The purpose of the transparency register is to prevent money laundering and terrorist financing.
- Who has to make entries in the transparency register?
Registration of beneficial owners
Who has to make entries in the transparency register?
In the transparency register, the beneficial owners of companies and associations specified in more detail in the Money Laundering Act (so-called legal entities subject to transparency) are to be recorded. For this purpose, in accordance with Sections 20 and 21 of the GwG, the information listed in Section 19 (1) of the GwG on the beneficial owners of these legal entities subject to transparency must be obtained, stored, kept up to date, and immediately communicated to the registry office for entry in the transparency register.
Legal entities subject to transparency in accordance with Section 20 of the GwG are:
- Legal persons under private law (e.g. GmbH, AG) and registered partnerships (e.g. KG, GmbH & Co. KG).
Legal entities subject to transparency in accordance with Section 21 of the GwG are:
- Foundations with no legal capacity if the purpose of the foundation is self-serving from the point of view of the founder
Legal arrangements that correspond to such foundations in terms of their structure and function.
According to Section 20 of the GwG, the legal entities themselves subject to transparency are subject to notification. In the case of legal arrangements according to Section 21 of the GwG, the trustees and trustees are required to notify.
What does the elimination of the notification fiction and the conversion of the transparency register to a full register for legal entities subject to transparency mean?
So far, a notification to the transparency register according to §§ 20, 21 GwG was only necessary if the information on the beneficial owner was not derived from existing electronically retrievable entries in other registers, such as the commercial or association register.
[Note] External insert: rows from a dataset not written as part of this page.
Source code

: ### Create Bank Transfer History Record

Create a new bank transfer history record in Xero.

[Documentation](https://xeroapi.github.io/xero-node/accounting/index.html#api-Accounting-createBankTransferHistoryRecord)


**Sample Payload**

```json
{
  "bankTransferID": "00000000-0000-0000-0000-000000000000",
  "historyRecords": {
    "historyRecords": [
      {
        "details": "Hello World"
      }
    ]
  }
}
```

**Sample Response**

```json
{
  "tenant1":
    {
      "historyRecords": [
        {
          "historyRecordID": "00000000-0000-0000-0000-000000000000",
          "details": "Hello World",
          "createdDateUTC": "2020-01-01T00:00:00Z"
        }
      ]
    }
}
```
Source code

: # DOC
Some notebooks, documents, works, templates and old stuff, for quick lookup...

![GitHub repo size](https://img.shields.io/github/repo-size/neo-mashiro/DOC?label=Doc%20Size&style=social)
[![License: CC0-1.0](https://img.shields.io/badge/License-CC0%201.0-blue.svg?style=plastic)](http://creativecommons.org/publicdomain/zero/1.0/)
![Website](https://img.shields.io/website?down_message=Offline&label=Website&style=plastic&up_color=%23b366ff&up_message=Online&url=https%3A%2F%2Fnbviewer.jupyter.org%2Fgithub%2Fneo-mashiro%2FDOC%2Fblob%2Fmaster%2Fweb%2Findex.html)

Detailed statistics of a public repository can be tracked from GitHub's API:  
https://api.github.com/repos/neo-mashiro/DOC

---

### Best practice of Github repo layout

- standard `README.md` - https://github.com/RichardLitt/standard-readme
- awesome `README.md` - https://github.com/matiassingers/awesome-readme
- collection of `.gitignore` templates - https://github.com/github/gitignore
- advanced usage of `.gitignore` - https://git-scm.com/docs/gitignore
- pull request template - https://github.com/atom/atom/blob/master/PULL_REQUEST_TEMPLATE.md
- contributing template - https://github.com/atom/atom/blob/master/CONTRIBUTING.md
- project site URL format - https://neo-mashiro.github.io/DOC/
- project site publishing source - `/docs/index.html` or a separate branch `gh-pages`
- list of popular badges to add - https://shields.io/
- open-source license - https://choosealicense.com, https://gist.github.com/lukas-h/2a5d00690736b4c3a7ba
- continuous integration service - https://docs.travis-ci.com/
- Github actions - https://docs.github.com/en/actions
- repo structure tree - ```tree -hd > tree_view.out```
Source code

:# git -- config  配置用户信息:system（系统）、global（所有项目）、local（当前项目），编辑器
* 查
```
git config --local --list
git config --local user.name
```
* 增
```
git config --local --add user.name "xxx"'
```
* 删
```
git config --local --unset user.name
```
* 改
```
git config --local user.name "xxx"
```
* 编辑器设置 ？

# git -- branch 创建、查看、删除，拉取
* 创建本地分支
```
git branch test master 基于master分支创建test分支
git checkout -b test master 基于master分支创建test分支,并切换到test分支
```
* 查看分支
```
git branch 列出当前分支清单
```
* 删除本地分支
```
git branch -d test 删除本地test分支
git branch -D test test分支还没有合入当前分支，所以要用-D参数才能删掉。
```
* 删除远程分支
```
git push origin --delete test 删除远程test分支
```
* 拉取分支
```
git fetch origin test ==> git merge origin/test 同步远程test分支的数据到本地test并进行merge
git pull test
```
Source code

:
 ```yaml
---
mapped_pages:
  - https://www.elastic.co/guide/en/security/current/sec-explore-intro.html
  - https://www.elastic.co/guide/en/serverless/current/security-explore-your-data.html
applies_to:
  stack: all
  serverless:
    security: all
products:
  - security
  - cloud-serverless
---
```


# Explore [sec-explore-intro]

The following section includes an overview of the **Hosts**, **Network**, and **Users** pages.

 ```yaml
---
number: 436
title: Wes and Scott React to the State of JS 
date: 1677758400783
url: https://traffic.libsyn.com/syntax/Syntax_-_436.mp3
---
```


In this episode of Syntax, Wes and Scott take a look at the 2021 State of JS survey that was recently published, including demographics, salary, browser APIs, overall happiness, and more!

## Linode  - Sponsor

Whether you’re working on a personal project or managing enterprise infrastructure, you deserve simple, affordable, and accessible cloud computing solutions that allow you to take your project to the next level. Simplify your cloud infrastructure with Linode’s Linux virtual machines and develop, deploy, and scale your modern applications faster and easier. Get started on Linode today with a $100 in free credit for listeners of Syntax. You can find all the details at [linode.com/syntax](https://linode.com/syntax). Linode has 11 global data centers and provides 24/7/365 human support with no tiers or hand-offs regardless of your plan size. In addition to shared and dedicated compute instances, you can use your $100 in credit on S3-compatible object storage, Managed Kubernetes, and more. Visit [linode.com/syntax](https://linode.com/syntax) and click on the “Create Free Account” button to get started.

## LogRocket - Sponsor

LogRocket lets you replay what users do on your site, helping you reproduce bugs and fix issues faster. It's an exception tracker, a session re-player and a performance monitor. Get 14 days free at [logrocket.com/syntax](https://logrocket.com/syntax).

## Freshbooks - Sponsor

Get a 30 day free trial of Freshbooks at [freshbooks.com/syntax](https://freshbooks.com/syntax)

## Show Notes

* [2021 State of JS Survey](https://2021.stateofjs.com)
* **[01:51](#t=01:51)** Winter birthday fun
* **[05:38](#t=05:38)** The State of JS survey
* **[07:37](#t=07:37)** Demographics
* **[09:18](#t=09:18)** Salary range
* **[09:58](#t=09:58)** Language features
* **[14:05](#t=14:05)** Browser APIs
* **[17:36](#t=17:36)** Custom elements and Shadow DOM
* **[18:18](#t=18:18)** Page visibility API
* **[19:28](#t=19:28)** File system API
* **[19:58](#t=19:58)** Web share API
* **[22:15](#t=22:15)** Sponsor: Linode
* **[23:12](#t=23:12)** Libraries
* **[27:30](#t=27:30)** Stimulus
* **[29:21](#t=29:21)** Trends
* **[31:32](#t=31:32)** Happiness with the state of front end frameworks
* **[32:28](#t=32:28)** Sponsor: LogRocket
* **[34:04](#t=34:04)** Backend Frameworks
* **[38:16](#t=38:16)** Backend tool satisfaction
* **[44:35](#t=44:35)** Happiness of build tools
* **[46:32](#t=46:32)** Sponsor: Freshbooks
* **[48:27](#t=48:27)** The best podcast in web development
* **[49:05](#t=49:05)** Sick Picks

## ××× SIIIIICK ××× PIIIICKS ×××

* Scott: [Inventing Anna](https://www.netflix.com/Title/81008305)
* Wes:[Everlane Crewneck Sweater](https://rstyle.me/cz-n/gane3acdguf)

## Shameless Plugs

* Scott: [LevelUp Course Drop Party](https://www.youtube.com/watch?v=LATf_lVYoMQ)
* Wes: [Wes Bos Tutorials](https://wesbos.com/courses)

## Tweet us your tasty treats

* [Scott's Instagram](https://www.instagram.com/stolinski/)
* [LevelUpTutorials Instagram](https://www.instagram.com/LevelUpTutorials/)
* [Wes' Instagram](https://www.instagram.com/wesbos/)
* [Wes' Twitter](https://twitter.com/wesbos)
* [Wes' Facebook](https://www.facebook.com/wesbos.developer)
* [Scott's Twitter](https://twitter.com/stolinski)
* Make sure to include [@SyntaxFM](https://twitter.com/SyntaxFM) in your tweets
With the elimination of the so-called notification fiction, the German transparency register is now a full register. For legal entities that are subject to transparency and which were previously able to invoke the notification fiction of Section 20 (2) of the GwG, this means that it is now necessary to register the beneficial owners, which was previously unnecessary.
For these cases, the legislature has standardized transition periods in Section 59 (8) of the GwG new version. According to this, transitional periods apply to legal entities under private law and registered partnerships that were not required to notify the transparency register by July 31, 2021, during which the information that is required to be reported must be communicated to the register-keeping body for entry in the transparency register:
- Stock corporations, SEs and partnerships limited by shares must submit the notification for entry by March 31, 2022,
- Limited liability companies, cooperatives and European cooperatives or partnerships must submit the notification for registration by 06/30/2022 and
- In all other cases, the notification must be made by December 31, 2022 at the latest.
When do shareholders (beneficial owners) have to be registered as well?
Natural persons who alone or together with others hold more than 25 percent of the capital shares or control more than 25 percent of the voting rights must provide additional information about the legal representatives of associations and legal entities.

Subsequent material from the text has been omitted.